I can imagine the voices of condemnation from the pure at heart: “Don’t waste your money on a game of chance.“ Good advice, but easier said than done; poor people do take chances. If my memory serves me well, I think that it was elder brother Eusi Kwayana who in making reference to the use of the Lotto Fund stated that it was the money of the poor. And who can deny that. The rich play for the sake of playing and obviously hope to win also, but the money they risk is affordable – I think they call it disposable income, which the poor never have.
On the other hand, the poor risk more, since they would often stake from the little they have, even their last dollar, and hope and pray to all the gods that their luck springs forth. Based on common sense, logic, the odds and the daily disappointments we can condemn such chances as foolish, but still that’s what many do daily, acts of desperation that oftentimes sink them deeper into their impecunious state. But they damn their lot and take risks hoping for a miracle, and that’s life!
There was this brother who said to me: “Buddy, is either lotto or coke because is like I forever broke, but I gon try with the lotto, ah too old fuh tek lock-up now.“ Elusive as wining is, try telling people not to play; there is this genuine hope that burns within, and for as long as it is around people will play until they have totally lost every ounce of faith and cease to dream. And make no mistake, there are some who by their religion are condemned if they play but still feel the need to take a chance.

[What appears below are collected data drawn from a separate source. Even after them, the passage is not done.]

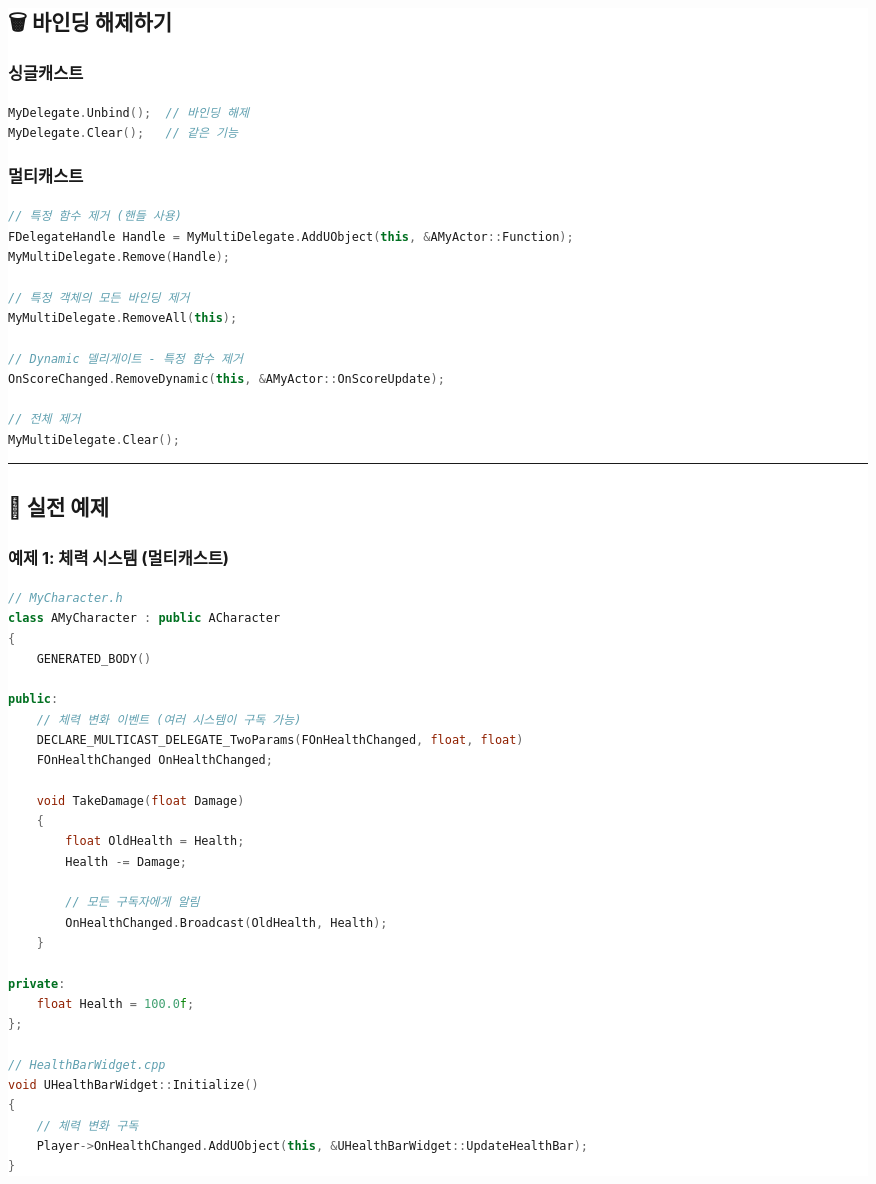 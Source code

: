 
## 🗑️ 바인딩 해제하기

### 싱글캐스트

```cpp
MyDelegate.Unbind();  // 바인딩 해제
MyDelegate.Clear();   // 같은 기능
```

### 멀티캐스트

```cpp
// 특정 함수 제거 (핸들 사용)
FDelegateHandle Handle = MyMultiDelegate.AddUObject(this, &AMyActor::Function);
MyMultiDelegate.Remove(Handle);

// 특정 객체의 모든 바인딩 제거
MyMultiDelegate.RemoveAll(this);

// Dynamic 델리게이트 - 특정 함수 제거
OnScoreChanged.RemoveDynamic(this, &AMyActor::OnScoreUpdate);

// 전체 제거
MyMultiDelegate.Clear();
```

---

## 💼 실전 예제

### 예제 1: 체력 시스템 (멀티캐스트)

```cpp
// MyCharacter.h
class AMyCharacter : public ACharacter
{
    GENERATED_BODY()

public:
    // 체력 변화 이벤트 (여러 시스템이 구독 가능)
    DECLARE_MULTICAST_DELEGATE_TwoParams(FOnHealthChanged, float, float)
    FOnHealthChanged OnHealthChanged;
    
    void TakeDamage(float Damage)
    {
        float OldHealth = Health;
        Health -= Damage;
        
        // 모든 구독자에게 알림
        OnHealthChanged.Broadcast(OldHealth, Health);
    }

private:
    float Health = 100.0f;
};

// HealthBarWidget.cpp
void UHealthBarWidget::Initialize()
{
    // 체력 변화 구독
    Player->OnHealthChanged.AddUObject(this, &UHealthBarWidget::UpdateHealthBar);
}

``` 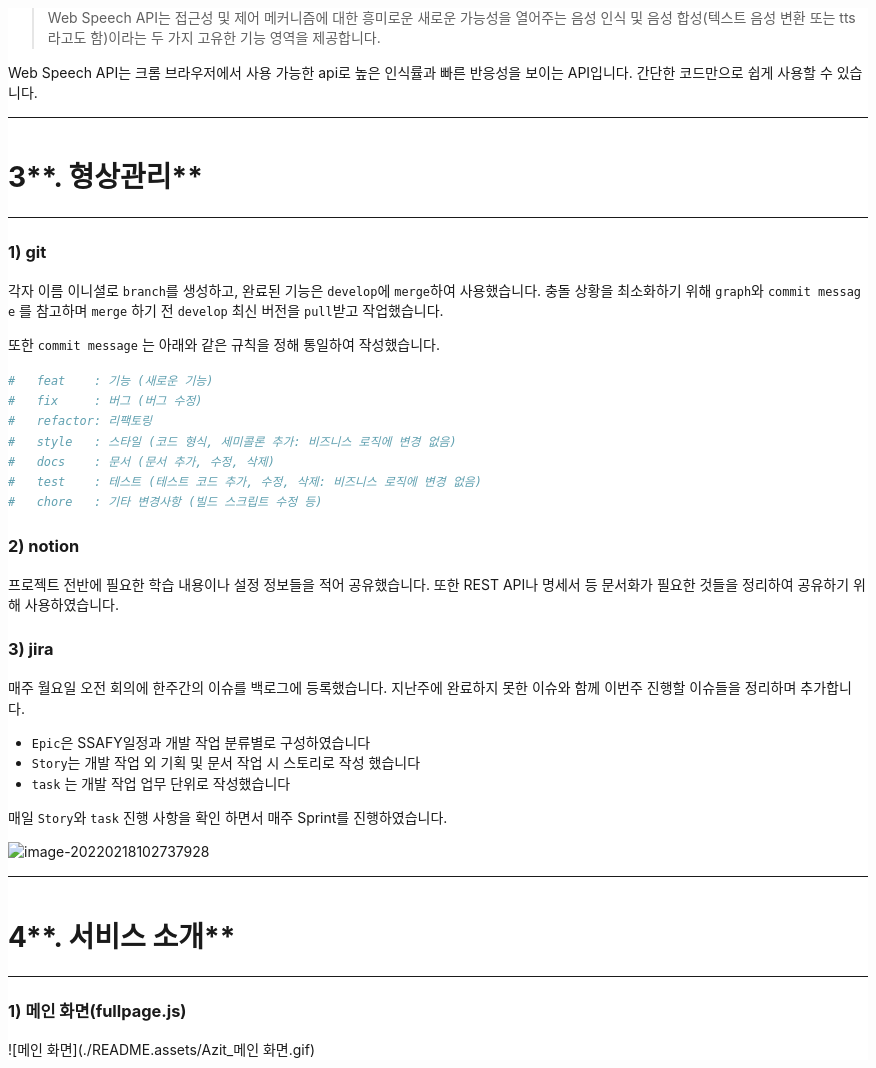 > Web Speech API는 접근성 및 제어 메커니즘에 대한 흥미로운 새로운 가능성을 열어주는 음성 인식 및 음성 합성(텍스트 음성 변환 또는 tts라고도 함)이라는 두 가지 고유한 기능 영역을 제공합니다.

Web Speech API는 크롬 브라우저에서 사용 가능한 api로 높은 인식률과 빠른 반응성을 보이는 API입니다. 간단한 코드만으로 쉽게 사용할 수 있습니다.

------

# 3**. 형상관리**

------

### 1) **git**

각자 이름 이니셜로 `branch`를 생성하고, 완료된 기능은 `develop`에 `merge`하여 사용했습니다. 충돌 상황을 최소화하기 위해 `graph`와 `commit message` 를 참고하며 `merge` 하기 전 `develop` 최신 버전을 `pull`받고 작업했습니다.

또한 `commit message` 는 아래와 같은 규칙을 정해 통일하여 작성했습니다.

```bash
#   feat    : 기능 (새로운 기능)
#   fix     : 버그 (버그 수정)
#   refactor: 리팩토링
#   style   : 스타일 (코드 형식, 세미콜론 추가: 비즈니스 로직에 변경 없음)
#   docs    : 문서 (문서 추가, 수정, 삭제)
#   test    : 테스트 (테스트 코드 추가, 수정, 삭제: 비즈니스 로직에 변경 없음)
#   chore   : 기타 변경사항 (빌드 스크립트 수정 등)
```

### 2) **notion**

프로젝트 전반에 필요한 학습 내용이나 설정 정보들을 적어 공유했습니다. 또한 REST API나 명세서 등 문서화가 필요한 것들을 정리하여 공유하기 위해 사용하였습니다.

### 3) **jira**

매주 월요일 오전 회의에 한주간의 이슈를 백로그에 등록했습니다. 지난주에 완료하지 못한 이슈와 함께 이번주 진행할 이슈들을 정리하며 추가합니다.

- `Epic`은 SSAFY일정과 개발 작업 분류별로 구성하였습니다
- `Story`는 개발 작업 외 기획 및 문서 작업 시 스토리로 작성 했습니다
- `task` 는 개발 작업 업무 단위로 작성했습니다

매일 `Story`와 `task` 진행 사항을 확인 하면서 매주 Sprint를 진행하였습니다.

![image-20220218102737928](./README.assets/image-20220218102737928.png)

------

# 4**. 서비스 소개**

------

### 1) 메인 화면(fullpage.js)

![메인 화면](./README.assets/Azit_메인 화면.gif)

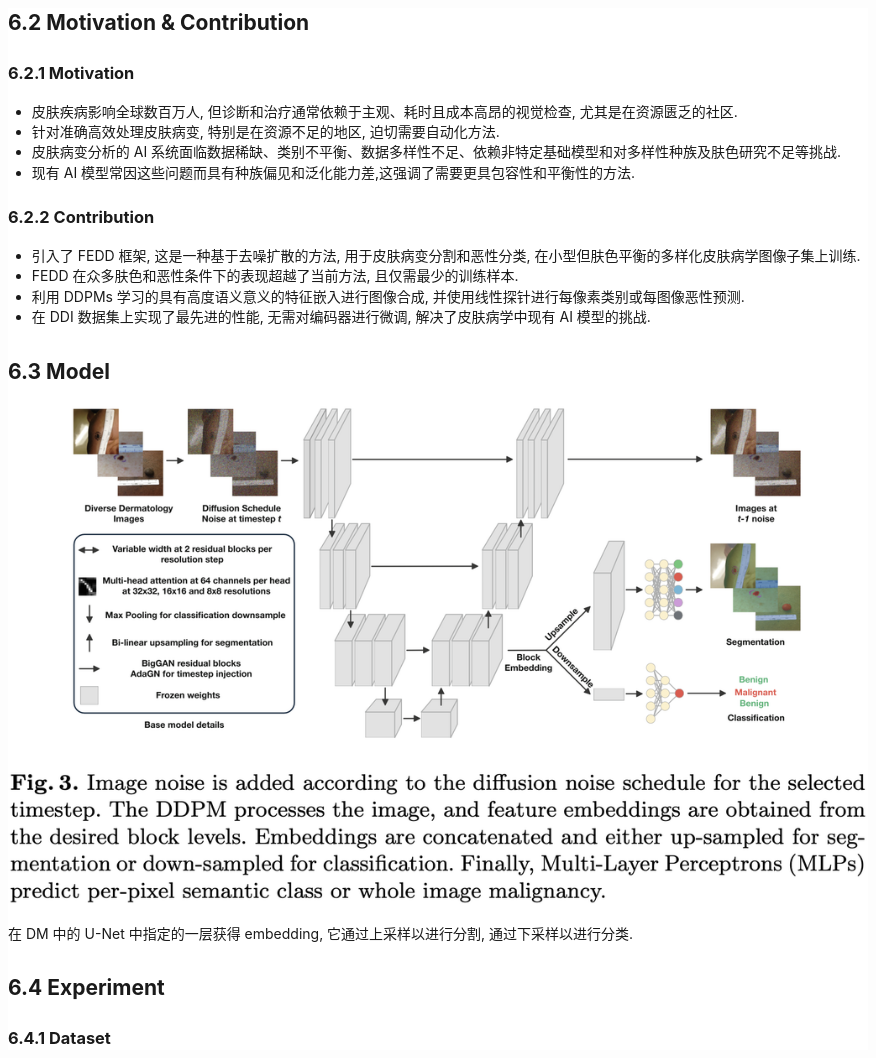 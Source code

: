 ## 6.2 Motivation & Contribution

### 6.2.1 Motivation

- 皮肤疾病影响全球数百万人, 但诊断和治疗通常依赖于主观、耗时且成本高昂的视觉检查, 尤其是在资源匮乏的社区.
- 针对准确高效处理皮肤病变, 特别是在资源不足的地区, 迫切需要自动化方法.
- 皮肤病变分析的 AI 系统面临数据稀缺、类别不平衡、数据多样性不足、依赖非特定基础模型和对多样性种族及肤色研究不足等挑战.
- 现有 AI 模型常因这些问题而具有种族偏见和泛化能力差,这强调了需要更具包容性和平衡性的方法.

### 6.2.2 Contribution

- 引入了 FEDD 框架, 这是一种基于去噪扩散的方法, 用于皮肤病变分割和恶性分类, 在小型但肤色平衡的多样化皮肤病学图像子集上训练.
- FEDD 在众多肤色和恶性条件下的表现超越了当前方法, 且仅需最少的训练样本.
- 利用 DDPMs 学习的具有高度语义意义的特征嵌入进行图像合成, 并使用线性探针进行每像素类别或每图像恶性预测.
- 在 DDI 数据集上实现了最先进的性能, 无需对编码器进行微调, 解决了皮肤病学中现有 AI 模型的挑战.

## 6.3 Model

![21](./img/21.png)

在 DM 中的 U-Net 中指定的一层获得 embedding, 它通过上采样以进行分割, 通过下采样以进行分类.

## 6.4 Experiment

### 6.4.1 Dataset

Editor, there is a very annoying situation in Linden with respect to the purchasing of lotto and scratch. As far as I know there are only two machines in Linden, both on the Mackenzie shore, just about 300 yards apart. One is at Richard’s Cheap Corner store and the other at Joe Barns Electrical store. Would you believe that one has to wait for five minutes for one ticket? Yes Siree, if someone is buying four/five tickets in front of you the waiting sends you nuts, not to mention having ten persons to wait on. At Joe Barns sometimes it’s a bit quicker, but at Richard’s it‘s terrible.
They tell customers that the machine does the processing very slowly; sometimes it breaks down completely. If one is lucky to win on scratch, it‘s no different; you stand there at Richard’s for five-ten minutes to collect your $500 or another ticket as you please. This is totally unacceptable when poor folks have to endure all sorts of poppycock staking their last dollar on taking a chance.